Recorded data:
((

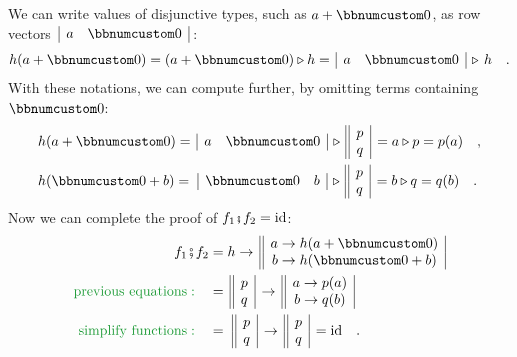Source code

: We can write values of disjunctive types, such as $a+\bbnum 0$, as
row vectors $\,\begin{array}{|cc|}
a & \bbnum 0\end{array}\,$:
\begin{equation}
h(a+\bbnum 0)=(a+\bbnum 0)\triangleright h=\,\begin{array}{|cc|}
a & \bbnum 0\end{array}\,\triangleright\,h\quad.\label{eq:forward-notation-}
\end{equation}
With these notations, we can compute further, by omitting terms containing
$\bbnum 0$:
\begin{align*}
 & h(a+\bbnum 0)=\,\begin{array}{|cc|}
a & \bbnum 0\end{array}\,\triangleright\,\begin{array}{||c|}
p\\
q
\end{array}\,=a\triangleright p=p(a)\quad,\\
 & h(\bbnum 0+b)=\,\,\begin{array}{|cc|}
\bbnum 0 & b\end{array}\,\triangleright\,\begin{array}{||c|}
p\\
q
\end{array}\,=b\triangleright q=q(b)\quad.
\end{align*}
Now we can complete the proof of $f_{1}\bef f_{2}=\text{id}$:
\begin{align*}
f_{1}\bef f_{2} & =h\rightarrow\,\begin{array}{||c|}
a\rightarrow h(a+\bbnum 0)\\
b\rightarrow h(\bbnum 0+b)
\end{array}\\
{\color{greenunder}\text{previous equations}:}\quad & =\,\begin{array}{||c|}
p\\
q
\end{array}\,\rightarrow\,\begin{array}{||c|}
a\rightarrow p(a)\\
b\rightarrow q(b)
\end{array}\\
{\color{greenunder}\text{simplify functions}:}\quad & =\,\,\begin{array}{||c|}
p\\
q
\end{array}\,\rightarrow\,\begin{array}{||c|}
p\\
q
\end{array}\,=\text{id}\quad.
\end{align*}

))
((

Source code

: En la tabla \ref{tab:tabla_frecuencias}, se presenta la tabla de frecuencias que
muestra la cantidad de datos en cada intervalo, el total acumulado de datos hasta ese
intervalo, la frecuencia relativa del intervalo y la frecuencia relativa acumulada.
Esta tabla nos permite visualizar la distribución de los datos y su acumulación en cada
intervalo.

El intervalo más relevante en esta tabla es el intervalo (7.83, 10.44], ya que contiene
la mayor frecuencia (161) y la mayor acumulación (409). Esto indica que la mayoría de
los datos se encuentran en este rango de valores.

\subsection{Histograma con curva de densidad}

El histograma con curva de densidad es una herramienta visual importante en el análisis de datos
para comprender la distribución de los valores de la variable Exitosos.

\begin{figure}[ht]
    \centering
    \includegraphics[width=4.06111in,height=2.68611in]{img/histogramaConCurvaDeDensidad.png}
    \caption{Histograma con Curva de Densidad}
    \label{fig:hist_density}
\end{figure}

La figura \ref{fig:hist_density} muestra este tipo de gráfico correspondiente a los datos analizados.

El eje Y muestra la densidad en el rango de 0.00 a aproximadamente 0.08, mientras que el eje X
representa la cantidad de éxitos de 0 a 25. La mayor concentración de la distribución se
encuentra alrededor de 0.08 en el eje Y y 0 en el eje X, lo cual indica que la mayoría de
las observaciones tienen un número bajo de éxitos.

))

What the exercise asks:
The answer is every line in the data where the word "este" appears.

Answer box:
los datos se encuentran en este rango de valores.
La figura \ref{fig:hist_density} muestra este tipo de gráfico correspondiente a los datos analizados.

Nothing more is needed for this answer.